Notify your Audience
Notifying your audience is the best thing which you can do preserve your site respect. Place a sticky post or drop an email to the subscribers to notify them about possible downtime or bouncing back. You can utilize your social media accounts as well to notify your audience about server migration.
When should you migrate?
Deciding a right time for making the final step is pretty harsh. The best thing is, you go through your recent traffic log and highlight the days and timings in which you had lesser traffic. Remember, the more your site stays down, the more and more traffic you lose from spiders and social networks. Take a DNS changing step during highlighted time period.
Change the DNS
Once you’re satisfied, change your DNS over. You can announce your registrar to change your DNS information, or if you can change it yourself, go ahead and do it. Point the new server to the domain name, by inputting IP addresses for your DNS primary servers (NS1 & NS2)

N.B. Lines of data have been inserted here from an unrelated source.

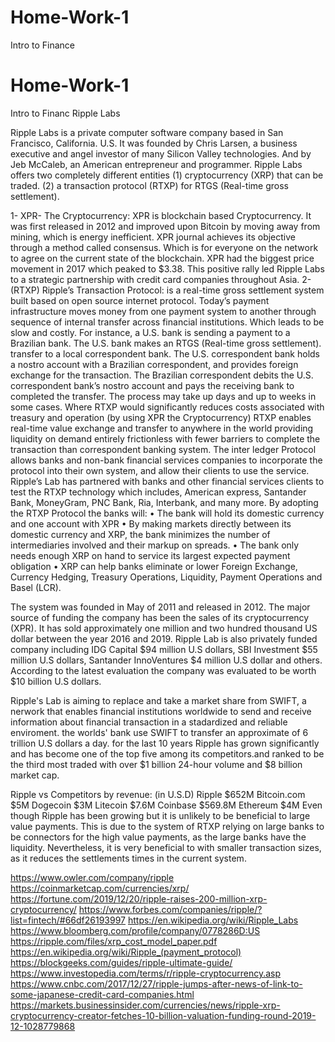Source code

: # Home-Work-1
Intro to Finance
# Home-Work-1
Intro to Financ
Ripple Labs

Ripple Labs is a private computer software company based in San Francisco, California. U.S. It was founded by Chris Larsen, a business executive and angel investor of many Silicon Valley technologies. And by Jeb McCaleb, an American entrepreneur and programmer. Ripple Labs offers two completely different entities
(1)  cryptocurrency (XRP) that can be traded. 
(2) a transaction protocol (RTXP) for RTGS (Real-time gross settlement). 

1-	XPR- The Cryptocurrency:
XPR is blockchain based Cryptocurrency. It was first released in 2012 and improved upon Bitcoin by moving away from mining, which is energy inefficient. XPR journal achieves its objective through a method called consensus. Which is for everyone on the network to agree on the current state of the blockchain. XPR had the biggest price movement in 2017 which peaked to $3.38. This positive rally led Ripple Labs to a strategic partnership with credit card companies throughout Asia. 
2-	(RTXP) Ripple’s Transaction Protocol:
is a real-time gross settlement system built based on open source internet protocol. Today’s payment infrastructure moves money from one payment system to another through sequence of internal transfer across financial institutions. Which leads to be slow and costly. For instance, a U.S. bank is sending a payment to a Brazilian bank. The U.S. bank makes an RTGS (Real-time gross settlement).  transfer to a local correspondent bank. The U.S. correspondent bank holds a nostro account with a Brazilian correspondent, and provides foreign exchange for the transaction. The Brazilian correspondent debits the U.S. correspondent bank’s nostro account and pays the receiving bank to completed the transfer. The process may take up days and up to weeks in some cases. Where RTXP would significantly reduces costs associated with treasury and operation (by using XPR the Cryptocurrency) RTXP enables real-time value exchange and transfer to anywhere in the world providing liquidity on demand entirely frictionless with fewer barriers to complete the transaction than correspondent banking system. The inter ledger Protocol allows banks and non-bank financial services companies to incorporate the protocol into their own system, and allow their clients to use the service. Ripple’s Lab has partnered with banks and other financial services clients to test the RTXP technology which includes, American express, Santander Bank, MoneyGram, PNC Bank, Ria, Interbank, and many more. By adopting the RTXP Protocol the banks will:
•	The bank will hold its domestic currency and one account with XPR
•	By making markets directly between its domestic currency and XRP, the bank minimizes the number of intermediaries involved and their markup on spreads.
•	The bank only needs enough XRP on hand to service its largest expected payment obligation
•	XRP can help banks eliminate or lower Foreign Exchange, Currency Hedging, Treasury Operations, Liquidity, Payment Operations and Basel (LCR).



The system was founded in May of 2011 and released in 2012. The major source of funding the company has been the sales of its cryptocurrency (XPR). It has sold approximately one million and two hundred thousand US dollar between the year 2016 and 2019. Ripple Lab is also privately funded company including IDG Capital $94 million U.S dollars, SBI Investment $55 million U.S dollars, Santander InnoVentures $4 million U.S dollar and others. According to the latest evaluation the company was evaluated to be worth $10 billion U.S dollars. 

  Ripple's Lab is aiming to replace and take a market share from SWIFT, a nerwork that enables financial institutions worldwide to send and receive information about financial transaction in a stadardized and reliable enviroment. the worlds' bank use SWIFT to transfer an approximate of 6 trillion U.S dollars a day. for the last 10 years Ripple has grown significantly and has become one of the top five among its competitors.and ranked to be the third most traded with over $1 billion 24-hour volume and $8 billion market cap.
    
Ripple vs Competitors by revenue: (in U.S.D)
Ripple			$652M
Bitcoin.com		$5M
Dogecoin		$3M
Litecoin			$7.6M
Coinbase			$569.8M
Ethereum		$4M
Even though Ripple has been growing but it is unlikely to be beneficial to large value payments. This is due to the system of RTXP relying on large banks to be connectors for the high value payments, as the large banks have the liquidity. Nevertheless, it is very beneficial to with smaller transaction sizes, as it reduces the settlements times in the current system. 


	 
https://www.owler.com/company/ripple
https://coinmarketcap.com/currencies/xrp/
https://fortune.com/2019/12/20/ripple-raises-200-million-xrp-cryptocurrency/
https://www.forbes.com/companies/ripple/?list=fintech/#66df26193997
https://en.wikipedia.org/wiki/Ripple_Labs
https://www.bloomberg.com/profile/company/0778286D:US
https://ripple.com/files/xrp_cost_model_paper.pdf
https://en.wikipedia.org/wiki/Ripple_(payment_protocol)
https://blockgeeks.com/guides/ripple-ultimate-guide/
https://www.investopedia.com/terms/r/ripple-cryptocurrency.asp
https://www.cnbc.com/2017/12/27/ripple-jumps-after-news-of-link-to-some-japanese-credit-card-companies.html
https://markets.businessinsider.com/currencies/news/ripple-xrp-cryptocurrency-creator-fetches-10-billion-valuation-funding-round-2019-12-1028779868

The propagation of the new DNS settings can take from 15 minutes to 24 hours. It means a few users will see right away the website from your new web server, but most people will take up to 1 day to see the new changes. For this transfer, you need then to ask your old web hosting provider to suspend your account and stop payment, 72 hours after the DNS switch.
After you’ve moved and the DNS resolved, do not release the old account yet. Keep it as long as two weeks running concurrently. Go back and check the old servers for activity. Check your old email account and if you have a web based contact method on the old server check to see if any communication is left there. Once you’re comfortable all email and traffic is correctly directed to the new host server, you can cancel that account.
Final step would be to update the e-mail client you are using to match the new POP3 and SMTP settings. You have successfully changed your web hosting provider. Good luck with the new one!